**PROBLEM**
All that is needed is the listing, given back exactly.

**RECORDS**
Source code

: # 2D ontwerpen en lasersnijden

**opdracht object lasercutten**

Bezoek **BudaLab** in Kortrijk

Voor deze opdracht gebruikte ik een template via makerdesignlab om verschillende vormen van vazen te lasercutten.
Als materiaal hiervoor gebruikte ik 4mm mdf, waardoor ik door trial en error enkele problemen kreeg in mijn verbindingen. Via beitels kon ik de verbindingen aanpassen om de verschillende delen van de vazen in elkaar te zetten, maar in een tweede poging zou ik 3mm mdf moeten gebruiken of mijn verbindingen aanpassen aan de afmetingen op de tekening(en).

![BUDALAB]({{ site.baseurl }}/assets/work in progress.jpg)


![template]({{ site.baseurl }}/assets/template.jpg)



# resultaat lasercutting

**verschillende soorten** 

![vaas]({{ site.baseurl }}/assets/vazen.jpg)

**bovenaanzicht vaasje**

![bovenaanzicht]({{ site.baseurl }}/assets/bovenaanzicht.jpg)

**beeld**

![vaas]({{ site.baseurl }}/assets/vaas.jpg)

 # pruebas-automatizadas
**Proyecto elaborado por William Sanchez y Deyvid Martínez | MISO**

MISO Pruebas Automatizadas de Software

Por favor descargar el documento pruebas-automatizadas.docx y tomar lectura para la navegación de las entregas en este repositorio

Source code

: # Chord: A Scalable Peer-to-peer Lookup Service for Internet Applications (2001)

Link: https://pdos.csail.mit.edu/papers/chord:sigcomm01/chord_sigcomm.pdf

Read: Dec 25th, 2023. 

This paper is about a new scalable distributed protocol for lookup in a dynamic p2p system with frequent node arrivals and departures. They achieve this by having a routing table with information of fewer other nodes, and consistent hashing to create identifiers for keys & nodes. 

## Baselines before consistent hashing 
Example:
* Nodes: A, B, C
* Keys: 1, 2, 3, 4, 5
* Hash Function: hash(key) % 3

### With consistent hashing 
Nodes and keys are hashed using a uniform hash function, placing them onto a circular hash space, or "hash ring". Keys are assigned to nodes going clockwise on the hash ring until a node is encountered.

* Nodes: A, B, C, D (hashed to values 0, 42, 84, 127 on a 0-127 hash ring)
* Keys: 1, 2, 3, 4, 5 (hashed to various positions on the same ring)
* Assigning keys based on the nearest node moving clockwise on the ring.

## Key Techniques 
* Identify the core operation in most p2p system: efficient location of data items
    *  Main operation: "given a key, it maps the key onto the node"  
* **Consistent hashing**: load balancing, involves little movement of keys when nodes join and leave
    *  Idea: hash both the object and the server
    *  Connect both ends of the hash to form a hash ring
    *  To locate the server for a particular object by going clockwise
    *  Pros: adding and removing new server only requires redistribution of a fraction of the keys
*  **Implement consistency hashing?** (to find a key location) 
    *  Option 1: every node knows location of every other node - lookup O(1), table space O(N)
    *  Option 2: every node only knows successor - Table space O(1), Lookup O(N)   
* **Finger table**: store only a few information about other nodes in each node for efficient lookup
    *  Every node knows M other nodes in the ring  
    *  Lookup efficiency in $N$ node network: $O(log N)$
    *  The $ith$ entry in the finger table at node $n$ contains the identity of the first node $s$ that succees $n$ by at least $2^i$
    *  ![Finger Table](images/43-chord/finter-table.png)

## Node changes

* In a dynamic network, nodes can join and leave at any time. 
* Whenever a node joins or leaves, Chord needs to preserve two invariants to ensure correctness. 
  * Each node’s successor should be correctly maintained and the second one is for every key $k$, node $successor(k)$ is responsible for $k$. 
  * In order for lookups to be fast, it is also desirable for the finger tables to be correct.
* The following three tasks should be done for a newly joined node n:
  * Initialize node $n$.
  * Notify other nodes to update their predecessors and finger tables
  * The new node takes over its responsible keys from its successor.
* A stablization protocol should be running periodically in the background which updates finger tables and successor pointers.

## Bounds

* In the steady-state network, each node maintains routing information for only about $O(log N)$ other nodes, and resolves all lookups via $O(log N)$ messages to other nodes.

**EXERCISE OUTPUT**
Source code

: # 2D ontwerpen en lasersnijden

**opdracht object lasercutten**

Bezoek **BudaLab** in Kortrijk

Voor deze opdracht gebruikte ik een template via makerdesignlab om verschillende vormen van vazen te lasercutten.
Als materiaal hiervoor gebruikte ik 4mm mdf, waardoor ik door trial en error enkele problemen kreeg in mijn verbindingen. Via beitels kon ik de verbindingen aanpassen om de verschillende delen van de vazen in elkaar te zetten, maar in een tweede poging zou ik 3mm mdf moeten gebruiken of mijn verbindingen aanpassen aan de afmetingen op de tekening(en).

![BUDALAB]({{ site.baseurl }}/assets/work in progress.jpg)


![template]({{ site.baseurl }}/assets/template.jpg)



# resultaat lasercutting

**verschillende soorten** 

![vaas]({{ site.baseurl }}/assets/vazen.jpg)

**bovenaanzicht vaasje**

![bovenaanzicht]({{ site.baseurl }}/assets/bovenaanzicht.jpg)

**beeld**

![vaas]({{ site.baseurl }}/assets/vaas.jpg)

 # pruebas-automatizadas
**Proyecto elaborado por William Sanchez y Deyvid Martínez | MISO**

MISO Pruebas Automatizadas de Software

Por favor descargar el documento pruebas-automatizadas.docx y tomar lectura para la navegación de las entregas en este repositorio

Source code

: # Chord: A Scalable Peer-to-peer Lookup Service for Internet Applications (2001)

Link: https://pdos.csail.mit.edu/papers/chord:sigcomm01/chord_sigcomm.pdf

Read: Dec 25th, 2023. 

This paper is about a new scalable distributed protocol for lookup in a dynamic p2p system with frequent node arrivals and departures. They achieve this by having a routing table with information of fewer other nodes, and consistent hashing to create identifiers for keys & nodes. 

## Baselines before consistent hashing 
Example:
* Nodes: A, B, C
* Keys: 1, 2, 3, 4, 5
* Hash Function: hash(key) % 3

### With consistent hashing 
Nodes and keys are hashed using a uniform hash function, placing them onto a circular hash space, or "hash ring". Keys are assigned to nodes going clockwise on the hash ring until a node is encountered.

* Nodes: A, B, C, D (hashed to values 0, 42, 84, 127 on a 0-127 hash ring)
* Keys: 1, 2, 3, 4, 5 (hashed to various positions on the same ring)
* Assigning keys based on the nearest node moving clockwise on the ring.

## Key Techniques 
* Identify the core operation in most p2p system: efficient location of data items
    *  Main operation: "given a key, it maps the key onto the node"  
* **Consistent hashing**: load balancing, involves little movement of keys when nodes join and leave
    *  Idea: hash both the object and the server
    *  Connect both ends of the hash to form a hash ring
    *  To locate the server for a particular object by going clockwise
    *  Pros: adding and removing new server only requires redistribution of a fraction of the keys
*  **Implement consistency hashing?** (to find a key location) 
    *  Option 1: every node knows location of every other node - lookup O(1), table space O(N)
    *  Option 2: every node only knows successor - Table space O(1), Lookup O(N)   
* **Finger table**: store only a few information about other nodes in each node for efficient lookup
    *  Every node knows M other nodes in the ring  
    *  Lookup efficiency in $N$ node network: $O(log N)$
    *  The $ith$ entry in the finger table at node $n$ contains the identity of the first node $s$ that succees $n$ by at least $2^i$
    *  ![Finger Table](images/43-chord/finter-table.png)

## Node changes

* In a dynamic network, nodes can join and leave at any time. 
* Whenever a node joins or leaves, Chord needs to preserve two invariants to ensure correctness. 
  * Each node’s successor should be correctly maintained and the second one is for every key $k$, node $successor(k)$ is responsible for $k$. 
  * In order for lookups to be fast, it is also desirable for the finger tables to be correct.
* The following three tasks should be done for a newly joined node n:
  * Initialize node $n$.
  * Notify other nodes to update their predecessors and finger tables
  * The new node takes over its responsible keys from its successor.
* A stablization protocol should be running periodically in the background which updates finger tables and successor pointers.

## Bounds

* In the steady-state network, each node maintains routing information for only about $O(log N)$ other nodes, and resolves all lookups via $O(log N)$ messages to other nodes.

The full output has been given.